La grande svolta a destra dei paesi vetero-capitalistici e di quelli neo-capitalistici, sorti dalle ceneri del falso comunismo e dall’avvio all’emancipazione del Sud del mondo, sta rapidamente aggravando la crisi delle risorse naturali, la pressione demografica, la carica di egoismo, violenza e competizione che mette popoli contro popoli, persone contro persone.

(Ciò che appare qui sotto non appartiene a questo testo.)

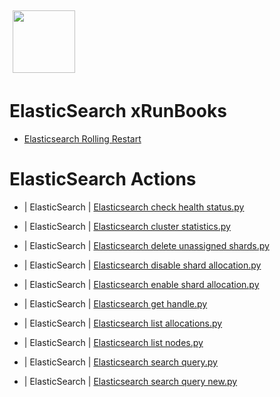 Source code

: <img align="center" src="https://unskript.com/assets/favicon.png" width="100" height="100" style="padding: 5px">

 # ElasticSearch xRunBooks

* [Elasticsearch Rolling Restart](https://github.com/unskript/Awesome-CloudOps-Automation/tree/master)


 # ElasticSearch Actions 

* | ElasticSearch | [Elasticsearch check health status.py](https://github.com/unskript/Awesome-CloudOps-Automation/tree/master/ElasticSearch/legos/elasticsearch_check_health_status) 

* | ElasticSearch | [Elasticsearch cluster statistics.py](https://github.com/unskript/Awesome-CloudOps-Automation/tree/master/ElasticSearch/legos/elasticsearch_cluster_statistics) 

* | ElasticSearch | [Elasticsearch delete unassigned shards.py](https://github.com/unskript/Awesome-CloudOps-Automation/tree/master/ElasticSearch/legos/elasticsearch_delete_unassigned_shards) 

* | ElasticSearch | [Elasticsearch disable shard allocation.py](https://github.com/unskript/Awesome-CloudOps-Automation/tree/master/ElasticSearch/legos/elasticsearch_disable_shard_allocation) 

* | ElasticSearch | [Elasticsearch enable shard allocation.py](https://github.com/unskript/Awesome-CloudOps-Automation/tree/master/ElasticSearch/legos/elasticsearch_enable_shard_allocation) 

* | ElasticSearch | [Elasticsearch get handle.py](https://github.com/unskript/Awesome-CloudOps-Automation/tree/master/ElasticSearch/legos/elasticsearch_get_handle) 

* | ElasticSearch | [Elasticsearch list allocations.py](https://github.com/unskript/Awesome-CloudOps-Automation/tree/master/ElasticSearch/legos/elasticsearch_list_allocations) 

* | ElasticSearch | [Elasticsearch list nodes.py](https://github.com/unskript/Awesome-CloudOps-Automation/tree/master/ElasticSearch/legos/elasticsearch_list_nodes) 

* | ElasticSearch | [Elasticsearch search query.py](https://github.com/unskript/Awesome-CloudOps-Automation/tree/master/ElasticSearch/legos/elasticsearch_search_query) 

* | ElasticSearch | [Elasticsearch search query new.py](https://github.com/unskript/Awesome-CloudOps-Automation/tree/master/ElasticSearch/legos/elasticsearch_search_query_new) 

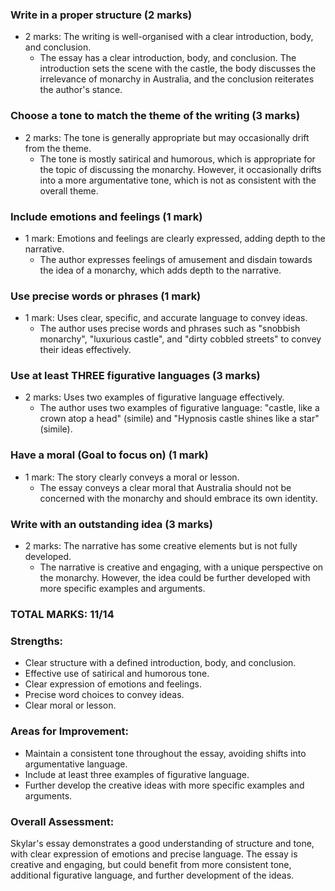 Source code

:### Write in a proper structure (2 marks)

- 2 marks: The writing is well-organised with a clear introduction, body, and conclusion.
  - The essay has a clear introduction, body, and conclusion. The introduction sets the scene with the castle, the body discusses the irrelevance of monarchy in Australia, and the conclusion reiterates the author's stance.

### Choose a tone to match the theme of the writing (3 marks)

- 2 marks: The tone is generally appropriate but may occasionally drift from the theme.
  - The tone is mostly satirical and humorous, which is appropriate for the topic of discussing the monarchy. However, it occasionally drifts into a more argumentative tone, which is not as consistent with the overall theme.

### Include emotions and feelings (1 mark)

- 1 mark: Emotions and feelings are clearly expressed, adding depth to the narrative.
  - The author expresses feelings of amusement and disdain towards the idea of a monarchy, which adds depth to the narrative.

### Use precise words or phrases (1 mark)

- 1 mark: Uses clear, specific, and accurate language to convey ideas.
  - The author uses precise words and phrases such as "snobbish monarchy", "luxurious castle", and "dirty cobbled streets" to convey their ideas effectively.

### Use at least THREE figurative languages (3 marks)

- 2 marks: Uses two examples of figurative language effectively.
  - The author uses two examples of figurative language: "castle, like a crown atop a head" (simile) and "Hypnosis castle shines like a star" (simile).

### Have a moral (Goal to focus on) (1 mark)

- 1 mark: The story clearly conveys a moral or lesson.
  - The essay conveys a clear moral that Australia should not be concerned with the monarchy and should embrace its own identity.

### Write with an outstanding idea (3 marks)

- 2 marks: The narrative has some creative elements but is not fully developed.
  - The narrative is creative and engaging, with a unique perspective on the monarchy. However, the idea could be further developed with more specific examples and arguments.

### TOTAL MARKS: 11/14

### Strengths:

- Clear structure with a defined introduction, body, and conclusion.
- Effective use of satirical and humorous tone.
- Clear expression of emotions and feelings.
- Precise word choices to convey ideas.
- Clear moral or lesson.

### Areas for Improvement:

- Maintain a consistent tone throughout the essay, avoiding shifts into argumentative language.
- Include at least three examples of figurative language.
- Further develop the creative ideas with more specific examples and arguments.

### Overall Assessment:

Skylar's essay demonstrates a good understanding of structure and tone, with clear expression of emotions and precise language. The essay is creative and engaging, but could benefit from more consistent tone, additional figurative language, and further development of the ideas.

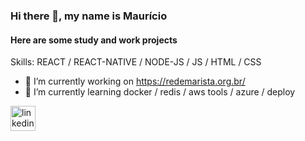 ### Hi there 👋, my name is Maurício
####  Here are some study and work projects

Skills: REACT / REACT-NATIVE / NODE-JS / JS / HTML / CSS

- 🔭 I’m currently working on https://redemarista.org.br/ 
- 🌱 I’m currently learning docker / redis / aws tools / azure / deploy 

[<img src='https://cdn.jsdelivr.net/npm/simple-icons@3.0.1/icons/linkedin.svg' alt='linkedin' height='40'>](https://www.linkedin.com/in/maurício-alexandre-barroso-7579a19a/)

La separazione degli esseri umani dalla natura, la competizione e la sopraffazione di ciascun uomo e di ciascun gruppo di esseri umani su altri, vanno cercati nelle leggi dell’attuale economia, della proprietà privata, del profitto. Forse un giorno, forse presto, la situazione ambientale dei terrestri sarà così grave da indurli a ripensare al proprio futuro in termini completamente nuovi e diversi dagli attuali: forse la rilettura di Marx, un giorno, ci aiuterà a ricordare e capire le radici della crisi e ci suggerirà qualche soluzione. E speriamo che non sia necessario aspettare altri 150 anni!